* _INSTRUCTIONS FOR THE TASK_
The printed result should hold only the lines from the opening of the data through the line bearing "нам нужно изменить.", exactly as given and without pictures.

DATA SHOWN section start

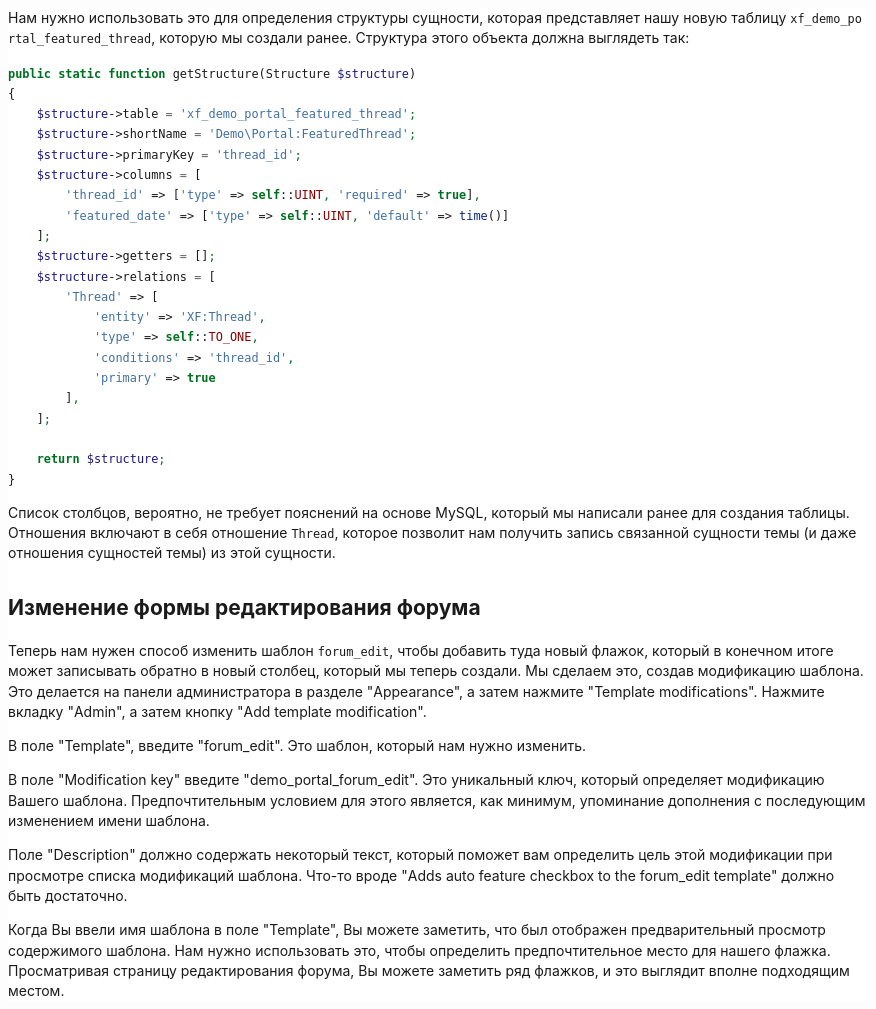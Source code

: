 Нам нужно использовать это для определения структуры сущности, которая представляет нашу новую таблицу `xf_demo_portal_featured_thread`, которую мы создали ранее. Структура этого объекта должна выглядеть так:

```php
public static function getStructure(Structure $structure)
{
	$structure->table = 'xf_demo_portal_featured_thread';
	$structure->shortName = 'Demo\Portal:FeaturedThread';
	$structure->primaryKey = 'thread_id';
	$structure->columns = [
		'thread_id' => ['type' => self::UINT, 'required' => true],
		'featured_date' => ['type' => self::UINT, 'default' => time()]
	];
	$structure->getters = [];
	$structure->relations = [
		'Thread' => [
			'entity' => 'XF:Thread',
			'type' => self::TO_ONE,
			'conditions' => 'thread_id',
			'primary' => true
		],
	];

	return $structure;
}
```

Список столбцов, вероятно, не требует пояснений на основе MySQL, который мы написали ранее для создания таблицы. Отношения включают в себя отношение `Thread`, которое позволит нам получить запись связанной сущности темы (и даже отношения сущностей темы) из этой сущности.

## Изменение формы редактирования форума

Теперь нам нужен способ изменить шаблон `forum_edit`, чтобы добавить туда новый флажок, который в конечном итоге может записывать обратно в новый столбец, который мы теперь создали. Мы сделаем это, создав модификацию шаблона. Это делается на панели администратора в разделе "Appearance", а затем нажмите "Template modifications". Нажмите вкладку "Admin", а затем кнопку "Add template modification".

В поле "Template", введите "forum_edit". Это шаблон, который нам нужно изменить.

В поле "Modification key" введите "demo_portal_forum_edit". Это уникальный ключ, который определяет модификацию Вашего шаблона. Предпочтительным условием для этого является, как минимум, упоминание дополнения с последующим изменением имени шаблона.

Поле "Description" должно содержать некоторый текст, который поможет вам определить цель этой модификации при просмотре списка модификаций шаблона. Что-то вроде "Adds auto feature checkbox to the forum_edit template" должно быть достаточно.

Когда Вы ввели имя шаблона в поле "Template", Вы можете заметить, что был отображен предварительный просмотр содержимого шаблона. Нам нужно использовать это, чтобы определить предпочтительное место для нашего флажка. Просматривая страницу редактирования форума, Вы можете заметить ряд флажков, и это выглядит вполне подходящим местом.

DATA SHOWN section end

* _RESPONSE TO THE TASK_
Source code

: Нам нужно использовать это для определения структуры сущности, которая представляет нашу новую таблицу `xf_demo_portal_featured_thread`, которую мы создали ранее. Структура этого объекта должна выглядеть так:

```php
public static function getStructure(Structure $structure)
{
	$structure->table = 'xf_demo_portal_featured_thread';
	$structure->shortName = 'Demo\Portal:FeaturedThread';
	$structure->primaryKey = 'thread_id';
	$structure->columns = [
		'thread_id' => ['type' => self::UINT, 'required' => true],
		'featured_date' => ['type' => self::UINT, 'default' => time()]
	];
	$structure->getters = [];
	$structure->relations = [
		'Thread' => [
			'entity' => 'XF:Thread',
			'type' => self::TO_ONE,
			'conditions' => 'thread_id',
			'primary' => true
		],
	];

	return $structure;
}
```

Список столбцов, вероятно, не требует пояснений на основе MySQL, который мы написали ранее для создания таблицы. Отношения включают в себя отношение `Thread`, которое позволит нам получить запись связанной сущности темы (и даже отношения сущностей темы) из этой сущности.

## Изменение формы редактирования форума

Теперь нам нужен способ изменить шаблон `forum_edit`, чтобы добавить туда новый флажок, который в конечном итоге может записывать обратно в новый столбец, который мы теперь создали. Мы сделаем это, создав модификацию шаблона. Это делается на панели администратора в разделе "Appearance", а затем нажмите "Template modifications". Нажмите вкладку "Admin", а затем кнопку "Add template modification".

В поле "Template", введите "forum_edit". Это шаблон, который нам нужно изменить.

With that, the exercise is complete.